[Task]
Lift out all lines below that contain "shell".

Dataset excerpts
-=-=-=-=-

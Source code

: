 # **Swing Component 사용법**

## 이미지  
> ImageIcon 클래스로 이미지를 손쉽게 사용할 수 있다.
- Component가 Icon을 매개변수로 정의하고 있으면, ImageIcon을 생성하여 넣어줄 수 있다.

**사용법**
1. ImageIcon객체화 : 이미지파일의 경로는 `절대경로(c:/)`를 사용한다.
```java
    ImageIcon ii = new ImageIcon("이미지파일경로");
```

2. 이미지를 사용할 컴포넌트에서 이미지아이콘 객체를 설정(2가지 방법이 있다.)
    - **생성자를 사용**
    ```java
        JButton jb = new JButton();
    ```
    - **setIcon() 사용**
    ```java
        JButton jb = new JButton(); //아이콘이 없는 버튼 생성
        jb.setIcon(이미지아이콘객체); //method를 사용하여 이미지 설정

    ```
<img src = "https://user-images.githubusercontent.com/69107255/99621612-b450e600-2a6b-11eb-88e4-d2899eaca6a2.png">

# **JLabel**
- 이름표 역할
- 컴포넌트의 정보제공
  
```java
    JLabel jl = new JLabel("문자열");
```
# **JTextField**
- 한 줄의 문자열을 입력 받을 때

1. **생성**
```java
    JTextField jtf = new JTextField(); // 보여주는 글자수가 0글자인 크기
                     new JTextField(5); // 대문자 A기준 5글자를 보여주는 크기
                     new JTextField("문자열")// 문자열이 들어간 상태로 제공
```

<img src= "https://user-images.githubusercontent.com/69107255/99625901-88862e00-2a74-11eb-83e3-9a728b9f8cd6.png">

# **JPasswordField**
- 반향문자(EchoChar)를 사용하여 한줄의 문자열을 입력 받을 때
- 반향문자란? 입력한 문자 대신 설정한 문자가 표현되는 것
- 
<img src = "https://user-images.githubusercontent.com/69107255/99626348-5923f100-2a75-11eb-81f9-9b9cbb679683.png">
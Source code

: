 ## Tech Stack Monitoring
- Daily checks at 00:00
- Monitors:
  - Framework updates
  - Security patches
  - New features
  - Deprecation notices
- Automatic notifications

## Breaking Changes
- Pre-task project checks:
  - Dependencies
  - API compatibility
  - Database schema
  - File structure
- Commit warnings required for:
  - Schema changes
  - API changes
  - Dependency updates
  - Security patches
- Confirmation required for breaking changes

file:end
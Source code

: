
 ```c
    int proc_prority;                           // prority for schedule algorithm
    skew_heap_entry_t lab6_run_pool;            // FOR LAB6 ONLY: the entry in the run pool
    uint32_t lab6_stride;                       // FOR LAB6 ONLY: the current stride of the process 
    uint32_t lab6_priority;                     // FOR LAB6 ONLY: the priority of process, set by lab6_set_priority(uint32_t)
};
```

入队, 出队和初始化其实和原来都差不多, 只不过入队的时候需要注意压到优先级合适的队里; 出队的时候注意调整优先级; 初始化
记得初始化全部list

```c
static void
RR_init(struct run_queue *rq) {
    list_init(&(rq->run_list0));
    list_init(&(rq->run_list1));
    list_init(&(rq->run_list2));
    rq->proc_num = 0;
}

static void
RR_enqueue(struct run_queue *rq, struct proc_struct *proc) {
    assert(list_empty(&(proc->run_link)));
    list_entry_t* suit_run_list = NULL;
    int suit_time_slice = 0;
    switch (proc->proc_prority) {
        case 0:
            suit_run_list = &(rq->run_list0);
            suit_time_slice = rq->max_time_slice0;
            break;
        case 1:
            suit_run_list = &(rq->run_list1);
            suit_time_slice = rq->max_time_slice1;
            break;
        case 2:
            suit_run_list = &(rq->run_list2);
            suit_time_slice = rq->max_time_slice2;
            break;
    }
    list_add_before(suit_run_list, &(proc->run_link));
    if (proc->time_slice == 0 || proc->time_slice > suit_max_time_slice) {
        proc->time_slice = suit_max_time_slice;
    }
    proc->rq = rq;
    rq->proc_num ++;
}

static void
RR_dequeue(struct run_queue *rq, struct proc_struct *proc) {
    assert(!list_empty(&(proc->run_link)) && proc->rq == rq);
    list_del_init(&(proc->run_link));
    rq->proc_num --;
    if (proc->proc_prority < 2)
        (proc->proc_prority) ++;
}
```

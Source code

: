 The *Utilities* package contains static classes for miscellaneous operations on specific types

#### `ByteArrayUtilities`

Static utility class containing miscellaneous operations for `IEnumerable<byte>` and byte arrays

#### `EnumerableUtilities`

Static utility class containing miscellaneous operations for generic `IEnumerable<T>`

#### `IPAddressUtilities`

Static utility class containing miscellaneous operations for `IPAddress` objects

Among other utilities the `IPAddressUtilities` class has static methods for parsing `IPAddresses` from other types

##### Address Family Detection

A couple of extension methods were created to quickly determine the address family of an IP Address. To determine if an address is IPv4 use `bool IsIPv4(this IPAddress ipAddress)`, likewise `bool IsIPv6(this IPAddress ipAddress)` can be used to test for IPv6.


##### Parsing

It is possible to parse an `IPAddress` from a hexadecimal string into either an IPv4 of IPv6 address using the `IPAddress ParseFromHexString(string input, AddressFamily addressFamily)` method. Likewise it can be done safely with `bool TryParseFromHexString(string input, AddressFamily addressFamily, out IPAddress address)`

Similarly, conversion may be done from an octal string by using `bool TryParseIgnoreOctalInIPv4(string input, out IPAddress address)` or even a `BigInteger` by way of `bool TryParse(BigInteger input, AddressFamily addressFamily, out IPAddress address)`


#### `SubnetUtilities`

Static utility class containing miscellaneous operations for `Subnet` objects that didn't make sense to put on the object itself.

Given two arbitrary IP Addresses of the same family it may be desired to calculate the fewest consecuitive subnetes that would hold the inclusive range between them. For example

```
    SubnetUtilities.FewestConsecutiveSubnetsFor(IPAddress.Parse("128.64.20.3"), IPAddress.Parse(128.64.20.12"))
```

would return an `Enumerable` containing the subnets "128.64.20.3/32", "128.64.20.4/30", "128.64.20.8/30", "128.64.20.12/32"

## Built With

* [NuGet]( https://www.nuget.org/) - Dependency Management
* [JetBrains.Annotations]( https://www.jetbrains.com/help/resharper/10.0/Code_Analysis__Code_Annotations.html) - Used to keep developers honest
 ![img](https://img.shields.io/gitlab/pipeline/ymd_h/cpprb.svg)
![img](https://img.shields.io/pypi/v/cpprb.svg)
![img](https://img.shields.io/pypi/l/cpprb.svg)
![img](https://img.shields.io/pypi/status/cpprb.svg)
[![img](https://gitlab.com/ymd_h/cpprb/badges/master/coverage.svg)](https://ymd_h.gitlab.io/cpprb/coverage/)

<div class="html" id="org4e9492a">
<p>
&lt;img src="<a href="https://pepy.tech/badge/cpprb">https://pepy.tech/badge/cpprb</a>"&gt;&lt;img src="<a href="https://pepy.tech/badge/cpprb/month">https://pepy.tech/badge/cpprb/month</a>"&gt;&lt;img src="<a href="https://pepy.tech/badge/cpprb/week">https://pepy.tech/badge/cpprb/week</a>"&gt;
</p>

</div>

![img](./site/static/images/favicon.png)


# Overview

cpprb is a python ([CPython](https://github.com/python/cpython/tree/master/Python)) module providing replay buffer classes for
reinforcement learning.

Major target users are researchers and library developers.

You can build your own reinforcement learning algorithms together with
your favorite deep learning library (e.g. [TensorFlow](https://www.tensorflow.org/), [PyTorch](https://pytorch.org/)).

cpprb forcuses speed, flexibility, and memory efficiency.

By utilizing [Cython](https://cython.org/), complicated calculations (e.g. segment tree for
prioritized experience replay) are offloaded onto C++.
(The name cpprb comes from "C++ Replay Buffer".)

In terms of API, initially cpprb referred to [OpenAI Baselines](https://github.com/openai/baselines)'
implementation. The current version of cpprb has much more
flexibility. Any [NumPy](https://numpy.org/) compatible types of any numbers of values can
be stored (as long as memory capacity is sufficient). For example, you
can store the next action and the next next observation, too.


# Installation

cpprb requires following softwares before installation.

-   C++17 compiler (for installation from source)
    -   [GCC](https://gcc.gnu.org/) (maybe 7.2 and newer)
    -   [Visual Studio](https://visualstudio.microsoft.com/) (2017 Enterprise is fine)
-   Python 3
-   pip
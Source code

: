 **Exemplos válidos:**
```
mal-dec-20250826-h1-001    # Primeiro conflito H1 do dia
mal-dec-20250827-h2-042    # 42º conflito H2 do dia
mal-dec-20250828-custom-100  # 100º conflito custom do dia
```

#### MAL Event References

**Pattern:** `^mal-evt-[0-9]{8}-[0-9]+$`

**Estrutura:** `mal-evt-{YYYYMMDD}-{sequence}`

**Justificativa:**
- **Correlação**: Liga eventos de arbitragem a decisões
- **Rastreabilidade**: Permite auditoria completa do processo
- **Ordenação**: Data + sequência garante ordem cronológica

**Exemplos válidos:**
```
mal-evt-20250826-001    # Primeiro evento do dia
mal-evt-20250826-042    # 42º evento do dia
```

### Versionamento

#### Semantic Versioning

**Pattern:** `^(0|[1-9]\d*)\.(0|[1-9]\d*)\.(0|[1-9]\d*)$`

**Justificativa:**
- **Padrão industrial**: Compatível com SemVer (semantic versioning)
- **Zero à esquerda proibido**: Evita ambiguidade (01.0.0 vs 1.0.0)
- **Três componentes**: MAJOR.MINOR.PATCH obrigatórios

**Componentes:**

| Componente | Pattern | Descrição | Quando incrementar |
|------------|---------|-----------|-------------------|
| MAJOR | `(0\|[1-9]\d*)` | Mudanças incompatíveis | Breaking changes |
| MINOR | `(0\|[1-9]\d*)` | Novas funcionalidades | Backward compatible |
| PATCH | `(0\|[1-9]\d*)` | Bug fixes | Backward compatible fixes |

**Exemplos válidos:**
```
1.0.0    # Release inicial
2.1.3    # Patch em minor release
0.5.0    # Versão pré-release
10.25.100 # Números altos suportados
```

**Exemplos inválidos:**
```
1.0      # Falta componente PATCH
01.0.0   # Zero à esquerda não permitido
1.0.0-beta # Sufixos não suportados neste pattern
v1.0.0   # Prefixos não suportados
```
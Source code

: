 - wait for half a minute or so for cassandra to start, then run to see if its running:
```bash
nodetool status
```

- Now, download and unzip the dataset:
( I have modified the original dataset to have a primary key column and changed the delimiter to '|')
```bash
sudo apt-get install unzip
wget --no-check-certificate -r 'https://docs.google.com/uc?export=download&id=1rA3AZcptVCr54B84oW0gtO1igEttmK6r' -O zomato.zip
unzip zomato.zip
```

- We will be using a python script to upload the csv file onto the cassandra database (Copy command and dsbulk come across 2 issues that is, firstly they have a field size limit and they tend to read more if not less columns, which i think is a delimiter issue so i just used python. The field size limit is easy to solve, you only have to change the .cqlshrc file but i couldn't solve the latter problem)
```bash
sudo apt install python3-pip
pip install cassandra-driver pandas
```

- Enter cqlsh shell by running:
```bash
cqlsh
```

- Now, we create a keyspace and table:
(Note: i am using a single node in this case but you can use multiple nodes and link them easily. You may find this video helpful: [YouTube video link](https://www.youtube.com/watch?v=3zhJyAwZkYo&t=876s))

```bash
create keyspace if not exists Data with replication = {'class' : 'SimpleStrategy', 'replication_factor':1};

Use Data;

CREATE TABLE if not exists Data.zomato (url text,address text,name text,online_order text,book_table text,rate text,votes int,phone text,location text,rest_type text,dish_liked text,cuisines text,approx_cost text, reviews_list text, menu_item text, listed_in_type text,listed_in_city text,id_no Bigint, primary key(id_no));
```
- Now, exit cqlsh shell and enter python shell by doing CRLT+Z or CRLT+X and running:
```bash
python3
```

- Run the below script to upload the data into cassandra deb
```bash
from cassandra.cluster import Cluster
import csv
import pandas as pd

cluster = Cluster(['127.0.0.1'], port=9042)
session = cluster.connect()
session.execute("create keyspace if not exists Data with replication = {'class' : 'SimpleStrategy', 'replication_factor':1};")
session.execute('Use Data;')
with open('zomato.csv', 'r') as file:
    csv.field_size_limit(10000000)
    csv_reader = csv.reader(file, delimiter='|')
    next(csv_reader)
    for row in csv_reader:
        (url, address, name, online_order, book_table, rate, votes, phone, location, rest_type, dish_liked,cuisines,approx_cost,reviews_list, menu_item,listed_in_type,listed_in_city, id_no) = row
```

-=-=-=-=-

[Expected answer]
- Enter cqlsh shell by running:
- Now, exit cqlsh shell and enter python shell by doing CRLT+Z or CRLT+X and running:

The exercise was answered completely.